**The problem:**
Report every line of the records below that includes the string "Items".

**Source material:**
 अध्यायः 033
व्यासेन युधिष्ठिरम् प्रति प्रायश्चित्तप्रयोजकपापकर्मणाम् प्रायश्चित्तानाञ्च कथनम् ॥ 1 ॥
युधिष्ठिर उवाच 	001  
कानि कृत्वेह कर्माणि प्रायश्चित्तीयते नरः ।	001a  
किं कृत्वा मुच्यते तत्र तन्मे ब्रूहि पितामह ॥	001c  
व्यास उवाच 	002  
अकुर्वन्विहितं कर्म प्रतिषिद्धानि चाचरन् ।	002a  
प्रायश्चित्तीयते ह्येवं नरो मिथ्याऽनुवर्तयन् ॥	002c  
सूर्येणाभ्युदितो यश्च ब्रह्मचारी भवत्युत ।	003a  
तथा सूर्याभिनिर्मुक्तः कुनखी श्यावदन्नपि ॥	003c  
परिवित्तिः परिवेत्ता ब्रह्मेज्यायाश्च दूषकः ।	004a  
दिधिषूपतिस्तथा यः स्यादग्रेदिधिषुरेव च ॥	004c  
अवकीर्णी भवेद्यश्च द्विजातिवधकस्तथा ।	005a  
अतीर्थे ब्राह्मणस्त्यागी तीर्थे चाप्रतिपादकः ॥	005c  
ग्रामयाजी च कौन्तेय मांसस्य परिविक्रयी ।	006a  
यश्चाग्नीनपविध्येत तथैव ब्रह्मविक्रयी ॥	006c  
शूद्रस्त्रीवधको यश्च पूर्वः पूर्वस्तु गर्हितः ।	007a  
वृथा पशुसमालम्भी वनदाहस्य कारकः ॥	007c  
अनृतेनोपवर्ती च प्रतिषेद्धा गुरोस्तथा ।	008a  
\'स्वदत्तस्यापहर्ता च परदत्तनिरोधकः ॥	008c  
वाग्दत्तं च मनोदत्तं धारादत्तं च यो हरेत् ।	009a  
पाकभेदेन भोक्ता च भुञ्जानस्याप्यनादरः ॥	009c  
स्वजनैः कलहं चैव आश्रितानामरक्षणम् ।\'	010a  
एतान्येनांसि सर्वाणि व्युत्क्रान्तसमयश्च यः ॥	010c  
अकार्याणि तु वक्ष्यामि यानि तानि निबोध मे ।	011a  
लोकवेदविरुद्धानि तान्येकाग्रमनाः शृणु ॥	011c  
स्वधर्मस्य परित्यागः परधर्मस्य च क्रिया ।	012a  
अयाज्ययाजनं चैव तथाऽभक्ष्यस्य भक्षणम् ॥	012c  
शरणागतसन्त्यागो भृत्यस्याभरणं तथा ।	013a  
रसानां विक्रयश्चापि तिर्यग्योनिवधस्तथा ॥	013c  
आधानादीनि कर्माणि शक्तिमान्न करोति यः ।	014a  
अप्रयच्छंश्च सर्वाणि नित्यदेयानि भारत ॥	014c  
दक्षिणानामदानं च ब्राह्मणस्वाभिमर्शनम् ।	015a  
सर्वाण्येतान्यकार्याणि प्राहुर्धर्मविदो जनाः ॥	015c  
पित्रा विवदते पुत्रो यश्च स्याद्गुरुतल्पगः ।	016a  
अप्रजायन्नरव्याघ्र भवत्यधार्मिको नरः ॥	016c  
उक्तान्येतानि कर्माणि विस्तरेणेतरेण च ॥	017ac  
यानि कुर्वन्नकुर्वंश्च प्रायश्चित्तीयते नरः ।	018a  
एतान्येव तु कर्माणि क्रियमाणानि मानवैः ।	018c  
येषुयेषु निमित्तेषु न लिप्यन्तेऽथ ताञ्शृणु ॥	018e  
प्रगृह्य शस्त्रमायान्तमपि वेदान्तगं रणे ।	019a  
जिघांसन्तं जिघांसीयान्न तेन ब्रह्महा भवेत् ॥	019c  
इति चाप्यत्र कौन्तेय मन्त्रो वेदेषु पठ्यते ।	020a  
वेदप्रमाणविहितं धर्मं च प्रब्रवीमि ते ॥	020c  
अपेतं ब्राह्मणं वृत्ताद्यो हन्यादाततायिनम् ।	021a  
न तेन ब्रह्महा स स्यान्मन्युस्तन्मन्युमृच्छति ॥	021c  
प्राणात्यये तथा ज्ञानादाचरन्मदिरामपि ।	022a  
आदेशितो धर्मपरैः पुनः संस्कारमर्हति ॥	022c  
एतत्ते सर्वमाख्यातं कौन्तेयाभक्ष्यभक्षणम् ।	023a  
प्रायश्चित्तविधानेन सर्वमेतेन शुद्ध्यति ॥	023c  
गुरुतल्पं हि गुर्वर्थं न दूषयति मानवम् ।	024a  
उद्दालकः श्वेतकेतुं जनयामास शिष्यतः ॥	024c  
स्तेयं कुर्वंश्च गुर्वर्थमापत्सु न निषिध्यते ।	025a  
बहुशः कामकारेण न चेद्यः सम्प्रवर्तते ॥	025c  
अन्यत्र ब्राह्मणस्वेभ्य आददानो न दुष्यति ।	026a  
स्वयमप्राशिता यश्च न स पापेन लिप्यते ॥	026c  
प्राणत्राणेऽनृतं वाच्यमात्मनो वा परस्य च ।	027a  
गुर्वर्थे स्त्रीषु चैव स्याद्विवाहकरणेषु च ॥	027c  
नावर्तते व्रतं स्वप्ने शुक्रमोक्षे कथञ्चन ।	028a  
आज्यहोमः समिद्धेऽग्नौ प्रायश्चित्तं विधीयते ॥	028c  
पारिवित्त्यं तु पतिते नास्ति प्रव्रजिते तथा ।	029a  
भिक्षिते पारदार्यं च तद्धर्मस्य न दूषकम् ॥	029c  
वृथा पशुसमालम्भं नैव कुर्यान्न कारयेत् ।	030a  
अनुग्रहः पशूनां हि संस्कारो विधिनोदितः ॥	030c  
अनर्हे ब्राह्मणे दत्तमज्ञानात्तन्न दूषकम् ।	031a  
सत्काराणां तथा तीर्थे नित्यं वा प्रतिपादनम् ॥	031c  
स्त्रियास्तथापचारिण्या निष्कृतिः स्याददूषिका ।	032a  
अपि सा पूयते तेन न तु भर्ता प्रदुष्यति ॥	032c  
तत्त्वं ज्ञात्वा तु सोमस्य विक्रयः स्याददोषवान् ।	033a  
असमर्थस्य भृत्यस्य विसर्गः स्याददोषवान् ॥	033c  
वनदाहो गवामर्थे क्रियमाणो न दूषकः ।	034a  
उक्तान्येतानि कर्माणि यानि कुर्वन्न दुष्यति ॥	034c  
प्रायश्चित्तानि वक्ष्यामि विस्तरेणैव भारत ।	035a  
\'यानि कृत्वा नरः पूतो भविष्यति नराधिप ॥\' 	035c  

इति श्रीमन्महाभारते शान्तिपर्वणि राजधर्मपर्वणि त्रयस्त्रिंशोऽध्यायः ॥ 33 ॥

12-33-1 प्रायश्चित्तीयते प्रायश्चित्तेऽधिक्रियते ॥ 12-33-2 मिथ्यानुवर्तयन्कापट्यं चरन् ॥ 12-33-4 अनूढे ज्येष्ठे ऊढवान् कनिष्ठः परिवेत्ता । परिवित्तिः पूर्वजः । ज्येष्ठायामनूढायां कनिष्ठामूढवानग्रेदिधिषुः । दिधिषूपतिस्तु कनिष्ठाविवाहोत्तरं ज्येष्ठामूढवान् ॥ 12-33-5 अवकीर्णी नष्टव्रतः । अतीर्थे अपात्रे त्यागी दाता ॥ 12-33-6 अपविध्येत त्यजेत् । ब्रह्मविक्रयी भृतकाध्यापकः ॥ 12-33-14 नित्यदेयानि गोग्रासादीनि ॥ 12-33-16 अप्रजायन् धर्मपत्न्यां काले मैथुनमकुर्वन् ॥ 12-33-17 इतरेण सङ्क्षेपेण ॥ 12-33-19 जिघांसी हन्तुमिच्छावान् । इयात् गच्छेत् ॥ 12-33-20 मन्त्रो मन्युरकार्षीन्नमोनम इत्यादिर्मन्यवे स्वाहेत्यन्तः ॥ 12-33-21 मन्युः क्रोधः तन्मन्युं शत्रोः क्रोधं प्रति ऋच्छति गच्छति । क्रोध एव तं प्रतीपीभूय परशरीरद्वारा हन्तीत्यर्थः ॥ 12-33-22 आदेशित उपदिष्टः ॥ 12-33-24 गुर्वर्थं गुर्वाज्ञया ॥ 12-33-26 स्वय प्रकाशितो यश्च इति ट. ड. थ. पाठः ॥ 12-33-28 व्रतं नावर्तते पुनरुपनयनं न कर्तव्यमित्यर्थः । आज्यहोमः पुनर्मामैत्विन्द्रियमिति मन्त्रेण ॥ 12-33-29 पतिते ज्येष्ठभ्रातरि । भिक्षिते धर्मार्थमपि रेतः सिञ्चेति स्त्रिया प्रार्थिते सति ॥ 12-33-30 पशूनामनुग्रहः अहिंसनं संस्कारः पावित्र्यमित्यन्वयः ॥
--
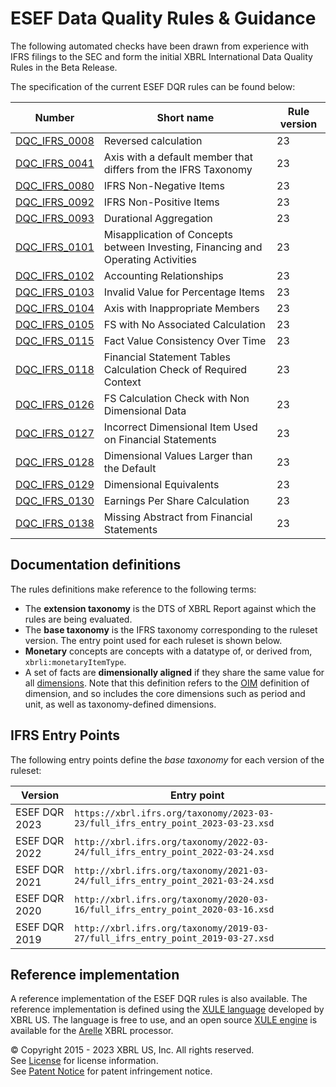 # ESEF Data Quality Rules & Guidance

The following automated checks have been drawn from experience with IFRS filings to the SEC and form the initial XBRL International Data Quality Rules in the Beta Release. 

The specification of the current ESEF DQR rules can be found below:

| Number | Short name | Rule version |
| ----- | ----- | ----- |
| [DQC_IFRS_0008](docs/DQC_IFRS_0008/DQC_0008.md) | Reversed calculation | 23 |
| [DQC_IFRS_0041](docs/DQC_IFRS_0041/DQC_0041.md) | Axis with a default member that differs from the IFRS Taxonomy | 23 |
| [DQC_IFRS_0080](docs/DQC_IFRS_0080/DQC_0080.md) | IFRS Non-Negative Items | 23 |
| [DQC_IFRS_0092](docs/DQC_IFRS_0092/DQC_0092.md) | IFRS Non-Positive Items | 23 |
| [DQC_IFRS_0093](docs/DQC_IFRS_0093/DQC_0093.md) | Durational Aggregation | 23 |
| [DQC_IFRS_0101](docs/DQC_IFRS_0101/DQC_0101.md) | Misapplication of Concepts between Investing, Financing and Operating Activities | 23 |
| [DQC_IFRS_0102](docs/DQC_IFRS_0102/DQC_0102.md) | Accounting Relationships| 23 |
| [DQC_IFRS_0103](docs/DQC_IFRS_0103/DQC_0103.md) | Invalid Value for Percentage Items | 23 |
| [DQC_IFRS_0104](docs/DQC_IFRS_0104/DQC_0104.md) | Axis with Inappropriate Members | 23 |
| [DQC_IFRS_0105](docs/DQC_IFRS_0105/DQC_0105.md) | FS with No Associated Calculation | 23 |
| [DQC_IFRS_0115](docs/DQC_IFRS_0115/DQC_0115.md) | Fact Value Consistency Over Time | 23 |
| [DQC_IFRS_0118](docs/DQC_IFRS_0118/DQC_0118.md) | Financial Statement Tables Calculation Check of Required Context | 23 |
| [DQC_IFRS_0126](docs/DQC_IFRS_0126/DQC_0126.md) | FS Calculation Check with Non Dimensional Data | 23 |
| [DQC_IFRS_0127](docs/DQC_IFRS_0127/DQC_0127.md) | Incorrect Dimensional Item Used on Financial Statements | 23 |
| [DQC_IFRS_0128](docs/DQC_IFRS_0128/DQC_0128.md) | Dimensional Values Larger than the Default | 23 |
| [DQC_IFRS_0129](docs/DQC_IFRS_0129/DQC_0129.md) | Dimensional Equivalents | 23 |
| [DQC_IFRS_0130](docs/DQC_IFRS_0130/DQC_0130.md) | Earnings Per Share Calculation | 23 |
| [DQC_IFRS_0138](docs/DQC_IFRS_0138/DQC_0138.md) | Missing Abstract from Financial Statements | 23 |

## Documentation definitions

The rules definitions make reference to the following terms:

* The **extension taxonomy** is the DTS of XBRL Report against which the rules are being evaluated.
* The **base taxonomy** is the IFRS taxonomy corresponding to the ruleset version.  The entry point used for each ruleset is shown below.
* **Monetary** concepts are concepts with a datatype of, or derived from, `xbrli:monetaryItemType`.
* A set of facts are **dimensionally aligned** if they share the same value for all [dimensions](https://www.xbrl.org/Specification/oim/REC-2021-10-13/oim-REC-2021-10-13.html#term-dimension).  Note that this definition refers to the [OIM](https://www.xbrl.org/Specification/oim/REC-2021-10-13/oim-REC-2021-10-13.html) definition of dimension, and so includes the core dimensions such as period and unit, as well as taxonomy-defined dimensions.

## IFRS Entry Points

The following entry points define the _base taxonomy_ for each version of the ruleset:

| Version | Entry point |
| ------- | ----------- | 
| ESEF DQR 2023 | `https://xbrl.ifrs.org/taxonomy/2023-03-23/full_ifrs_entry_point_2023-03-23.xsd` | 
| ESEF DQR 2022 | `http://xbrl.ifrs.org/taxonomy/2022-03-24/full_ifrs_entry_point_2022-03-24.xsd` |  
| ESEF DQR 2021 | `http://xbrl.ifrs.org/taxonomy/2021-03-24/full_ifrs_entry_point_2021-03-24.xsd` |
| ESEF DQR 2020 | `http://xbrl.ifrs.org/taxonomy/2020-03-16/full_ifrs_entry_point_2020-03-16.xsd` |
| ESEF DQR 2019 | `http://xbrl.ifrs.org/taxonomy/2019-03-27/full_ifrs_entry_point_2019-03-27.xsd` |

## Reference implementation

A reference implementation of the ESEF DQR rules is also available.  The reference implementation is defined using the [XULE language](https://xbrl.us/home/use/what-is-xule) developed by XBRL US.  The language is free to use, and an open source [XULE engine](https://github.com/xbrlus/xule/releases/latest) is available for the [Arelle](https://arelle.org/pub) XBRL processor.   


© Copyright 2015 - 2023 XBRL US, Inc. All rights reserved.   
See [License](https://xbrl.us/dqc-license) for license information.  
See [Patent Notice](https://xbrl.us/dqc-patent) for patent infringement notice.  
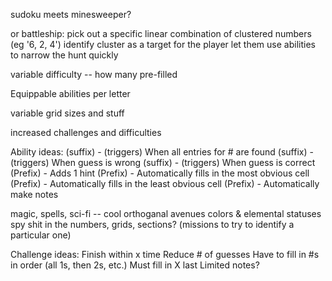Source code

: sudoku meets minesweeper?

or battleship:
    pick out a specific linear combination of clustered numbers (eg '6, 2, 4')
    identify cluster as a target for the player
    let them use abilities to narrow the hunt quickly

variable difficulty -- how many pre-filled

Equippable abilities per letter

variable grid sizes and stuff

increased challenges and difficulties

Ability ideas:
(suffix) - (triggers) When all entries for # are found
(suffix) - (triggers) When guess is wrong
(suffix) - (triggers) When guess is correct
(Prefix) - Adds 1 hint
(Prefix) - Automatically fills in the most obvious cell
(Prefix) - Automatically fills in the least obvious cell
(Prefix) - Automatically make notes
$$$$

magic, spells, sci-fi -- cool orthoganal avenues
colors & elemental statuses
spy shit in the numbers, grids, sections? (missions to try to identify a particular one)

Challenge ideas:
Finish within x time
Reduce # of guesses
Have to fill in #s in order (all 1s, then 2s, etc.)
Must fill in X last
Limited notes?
* * *
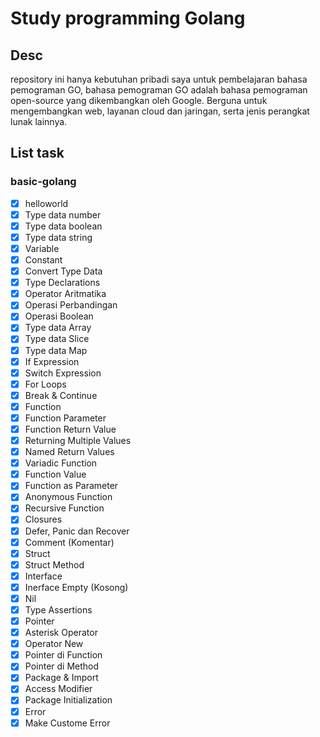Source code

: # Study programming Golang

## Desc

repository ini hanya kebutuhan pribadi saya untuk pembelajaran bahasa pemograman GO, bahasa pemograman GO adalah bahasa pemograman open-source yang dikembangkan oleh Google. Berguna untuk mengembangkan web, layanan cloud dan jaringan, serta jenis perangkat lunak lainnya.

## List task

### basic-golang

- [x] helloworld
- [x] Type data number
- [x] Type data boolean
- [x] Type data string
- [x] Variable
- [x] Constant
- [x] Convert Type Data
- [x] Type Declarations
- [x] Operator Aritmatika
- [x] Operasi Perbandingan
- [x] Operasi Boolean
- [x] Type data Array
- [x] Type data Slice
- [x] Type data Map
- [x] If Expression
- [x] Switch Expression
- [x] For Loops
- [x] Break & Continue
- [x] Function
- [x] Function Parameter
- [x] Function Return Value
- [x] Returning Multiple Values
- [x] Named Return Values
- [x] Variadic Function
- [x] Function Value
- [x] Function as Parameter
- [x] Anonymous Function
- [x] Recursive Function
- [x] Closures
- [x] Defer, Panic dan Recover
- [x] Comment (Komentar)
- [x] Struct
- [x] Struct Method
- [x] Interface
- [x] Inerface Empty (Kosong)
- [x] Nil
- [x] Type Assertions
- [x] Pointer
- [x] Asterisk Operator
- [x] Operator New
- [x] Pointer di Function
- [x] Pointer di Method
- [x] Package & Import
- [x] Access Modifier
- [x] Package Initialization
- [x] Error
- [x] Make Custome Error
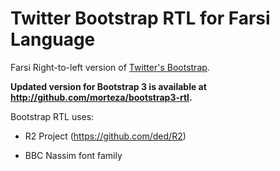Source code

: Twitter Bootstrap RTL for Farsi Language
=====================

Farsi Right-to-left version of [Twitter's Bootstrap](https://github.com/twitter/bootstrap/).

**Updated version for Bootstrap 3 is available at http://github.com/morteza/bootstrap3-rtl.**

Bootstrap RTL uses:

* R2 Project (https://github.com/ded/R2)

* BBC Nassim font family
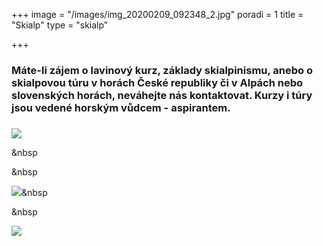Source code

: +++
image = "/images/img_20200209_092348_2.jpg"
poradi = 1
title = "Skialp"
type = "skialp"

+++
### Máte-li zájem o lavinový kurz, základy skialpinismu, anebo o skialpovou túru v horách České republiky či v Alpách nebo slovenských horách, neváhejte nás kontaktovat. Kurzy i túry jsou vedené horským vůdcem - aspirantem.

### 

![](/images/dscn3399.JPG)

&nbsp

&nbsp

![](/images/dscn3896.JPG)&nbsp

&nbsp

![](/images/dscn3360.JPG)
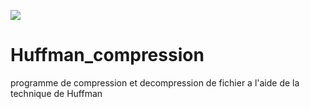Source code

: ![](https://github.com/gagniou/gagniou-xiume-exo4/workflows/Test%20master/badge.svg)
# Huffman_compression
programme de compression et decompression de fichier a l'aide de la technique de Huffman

**Output for this exercise:**
| [DQC_IFRS_0080](docs/DQC_IFRS_0080/DQC_0080.md) | IFRS Non-Negative Items | 23 |
| [DQC_IFRS_0092](docs/DQC_IFRS_0092/DQC_0092.md) | IFRS Non-Positive Items | 23 |
| [DQC_IFRS_0103](docs/DQC_IFRS_0103/DQC_0103.md) | Invalid Value for Percentage Items | 23 |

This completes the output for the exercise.